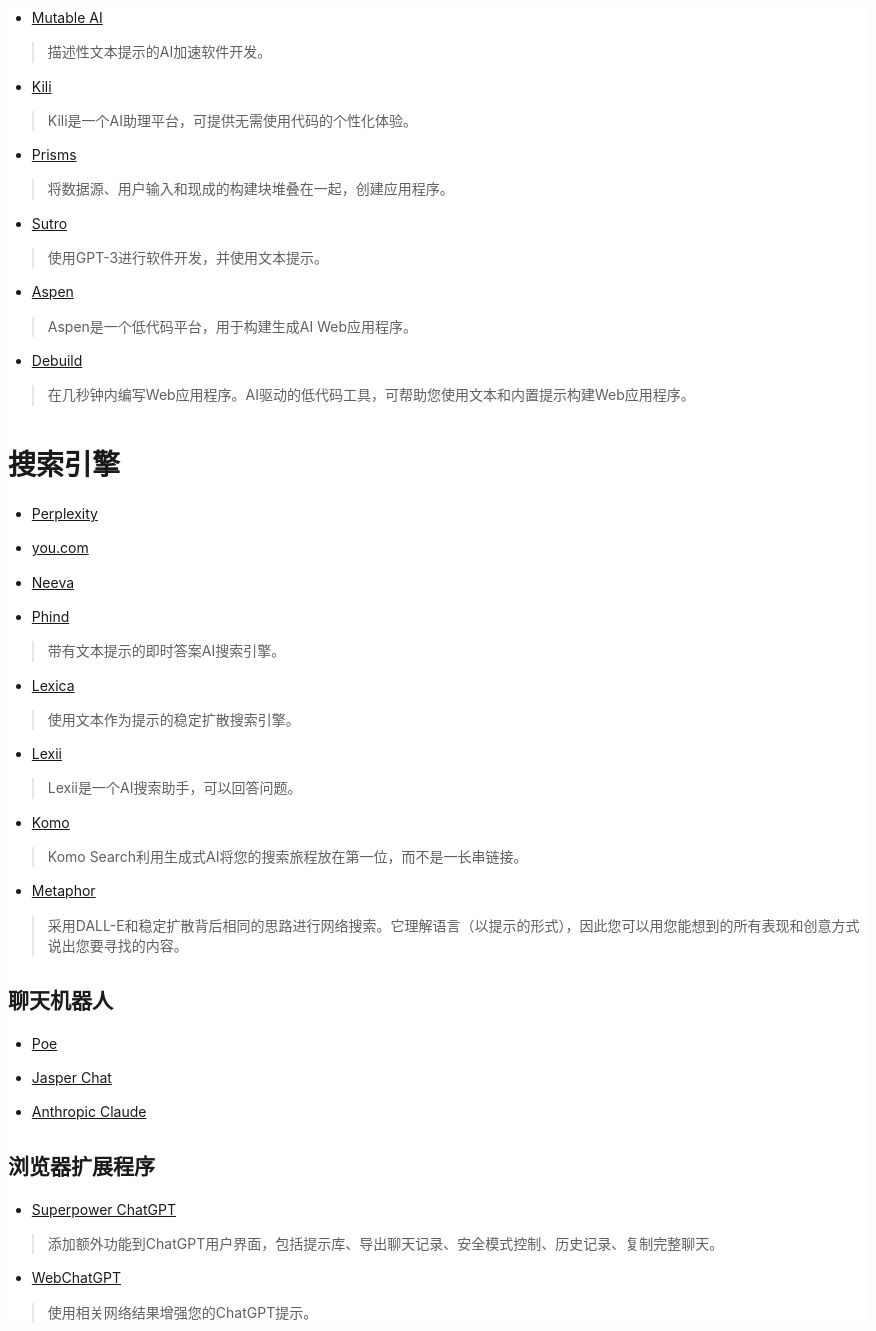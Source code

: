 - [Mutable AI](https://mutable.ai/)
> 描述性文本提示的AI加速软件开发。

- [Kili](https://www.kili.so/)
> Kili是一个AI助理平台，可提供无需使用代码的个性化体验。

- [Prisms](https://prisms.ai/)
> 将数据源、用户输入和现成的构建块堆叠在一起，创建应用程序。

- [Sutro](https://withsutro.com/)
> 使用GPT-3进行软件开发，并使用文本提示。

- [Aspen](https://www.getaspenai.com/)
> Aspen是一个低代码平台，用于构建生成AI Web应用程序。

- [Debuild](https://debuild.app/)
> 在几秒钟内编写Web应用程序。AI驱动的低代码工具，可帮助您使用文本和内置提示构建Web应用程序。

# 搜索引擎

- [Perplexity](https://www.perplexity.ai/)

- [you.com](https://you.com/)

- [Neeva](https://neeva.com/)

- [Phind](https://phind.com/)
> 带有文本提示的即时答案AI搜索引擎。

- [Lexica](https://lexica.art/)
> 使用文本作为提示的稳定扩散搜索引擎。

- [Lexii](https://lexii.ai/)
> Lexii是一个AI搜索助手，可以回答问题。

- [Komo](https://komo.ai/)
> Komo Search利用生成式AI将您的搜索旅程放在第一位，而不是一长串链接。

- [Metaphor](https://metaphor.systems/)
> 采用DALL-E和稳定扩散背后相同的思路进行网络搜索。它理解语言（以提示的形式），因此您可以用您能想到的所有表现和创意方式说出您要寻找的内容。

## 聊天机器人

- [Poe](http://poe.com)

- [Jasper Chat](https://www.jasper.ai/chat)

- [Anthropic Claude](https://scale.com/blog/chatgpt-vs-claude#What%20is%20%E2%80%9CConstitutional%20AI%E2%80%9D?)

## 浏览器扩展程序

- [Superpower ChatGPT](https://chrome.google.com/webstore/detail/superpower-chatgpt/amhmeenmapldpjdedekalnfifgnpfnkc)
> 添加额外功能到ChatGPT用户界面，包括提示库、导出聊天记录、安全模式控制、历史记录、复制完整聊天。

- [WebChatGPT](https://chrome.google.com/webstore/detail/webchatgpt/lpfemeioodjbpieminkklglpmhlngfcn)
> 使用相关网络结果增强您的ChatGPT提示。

§ **EXERCISE DESCRIPTION**:
All records above should be duplicated exactly, with the pictures omitted.

§ **TASK ANSWER**:
Source code

: - [Mutable AI](https://mutable.ai/)
> 描述性文本提示的AI加速软件开发。

- [Kili](https://www.kili.so/)
> Kili是一个AI助理平台，可提供无需使用代码的个性化体验。

- [Prisms](https://prisms.ai/)
> 将数据源、用户输入和现成的构建块堆叠在一起，创建应用程序。

- [Sutro](https://withsutro.com/)
> 使用GPT-3进行软件开发，并使用文本提示。

- [Aspen](https://www.getaspenai.com/)
> Aspen是一个低代码平台，用于构建生成AI Web应用程序。

- [Debuild](https://debuild.app/)
> 在几秒钟内编写Web应用程序。AI驱动的低代码工具，可帮助您使用文本和内置提示构建Web应用程序。

# 搜索引擎

- [Perplexity](https://www.perplexity.ai/)

- [you.com](https://you.com/)

- [Neeva](https://neeva.com/)

- [Phind](https://phind.com/)
> 带有文本提示的即时答案AI搜索引擎。

- [Lexica](https://lexica.art/)
> 使用文本作为提示的稳定扩散搜索引擎。

- [Lexii](https://lexii.ai/)
> Lexii是一个AI搜索助手，可以回答问题。

- [Komo](https://komo.ai/)
> Komo Search利用生成式AI将您的搜索旅程放在第一位，而不是一长串链接。

- [Metaphor](https://metaphor.systems/)
> 采用DALL-E和稳定扩散背后相同的思路进行网络搜索。它理解语言（以提示的形式），因此您可以用您能想到的所有表现和创意方式说出您要寻找的内容。

## 聊天机器人

- [Poe](http://poe.com)

- [Jasper Chat](https://www.jasper.ai/chat)

- [Anthropic Claude](https://scale.com/blog/chatgpt-vs-claude#What%20is%20%E2%80%9CConstitutional%20AI%E2%80%9D?)

## 浏览器扩展程序

- [Superpower ChatGPT](https://chrome.google.com/webstore/detail/superpower-chatgpt/amhmeenmapldpjdedekalnfifgnpfnkc)
> 添加额外功能到ChatGPT用户界面，包括提示库、导出聊天记录、安全模式控制、历史记录、复制完整聊天。

- [WebChatGPT](https://chrome.google.com/webstore/detail/webchatgpt/lpfemeioodjbpieminkklglpmhlngfcn)
> 使用相关网络结果增强您的ChatGPT提示。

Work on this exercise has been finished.